From the data below, set down exactly the lines between the one holding "first argument of" and the one holding "and division arithmetic.", inclusive, and no others.
◇ ◇ ◇
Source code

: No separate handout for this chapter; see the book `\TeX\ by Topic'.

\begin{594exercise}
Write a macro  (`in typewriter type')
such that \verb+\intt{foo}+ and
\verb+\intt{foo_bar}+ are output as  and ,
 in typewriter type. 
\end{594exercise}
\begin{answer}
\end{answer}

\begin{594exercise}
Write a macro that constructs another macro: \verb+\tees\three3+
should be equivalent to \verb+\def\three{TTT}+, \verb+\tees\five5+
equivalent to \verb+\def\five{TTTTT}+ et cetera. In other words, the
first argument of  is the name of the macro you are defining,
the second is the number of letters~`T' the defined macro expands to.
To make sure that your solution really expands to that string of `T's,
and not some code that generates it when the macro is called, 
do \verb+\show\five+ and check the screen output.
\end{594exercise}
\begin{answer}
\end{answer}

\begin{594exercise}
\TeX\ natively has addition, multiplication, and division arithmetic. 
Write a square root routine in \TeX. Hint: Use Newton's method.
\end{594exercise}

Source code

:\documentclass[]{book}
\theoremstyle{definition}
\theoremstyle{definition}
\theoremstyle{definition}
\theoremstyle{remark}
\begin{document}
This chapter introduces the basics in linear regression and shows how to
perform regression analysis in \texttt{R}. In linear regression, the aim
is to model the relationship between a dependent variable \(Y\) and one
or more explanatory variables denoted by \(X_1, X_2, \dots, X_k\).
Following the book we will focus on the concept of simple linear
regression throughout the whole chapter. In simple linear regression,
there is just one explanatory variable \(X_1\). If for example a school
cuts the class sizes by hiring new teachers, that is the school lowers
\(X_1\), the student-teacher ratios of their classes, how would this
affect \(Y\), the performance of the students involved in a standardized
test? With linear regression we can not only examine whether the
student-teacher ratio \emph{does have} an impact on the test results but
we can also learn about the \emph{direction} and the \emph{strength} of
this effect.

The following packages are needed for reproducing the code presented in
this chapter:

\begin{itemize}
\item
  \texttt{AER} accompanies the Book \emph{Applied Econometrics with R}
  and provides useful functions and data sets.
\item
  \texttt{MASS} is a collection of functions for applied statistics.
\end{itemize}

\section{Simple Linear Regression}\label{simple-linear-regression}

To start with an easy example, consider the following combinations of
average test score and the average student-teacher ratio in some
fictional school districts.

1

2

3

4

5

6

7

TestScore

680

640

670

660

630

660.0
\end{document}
◇ ◇ ◇
**SOLUTION**
first argument of  is the name of the macro you are defining,
the second is the number of letters~`T' the defined macro expands to.
To make sure that your solution really expands to that string of `T's,
and not some code that generates it when the macro is called, 
do \verb+\show\five+ and check the screen output.
\end{594exercise}
\begin{answer}
\end{answer}

\begin{594exercise}
\TeX\ natively has addition, multiplication, and division arithmetic. 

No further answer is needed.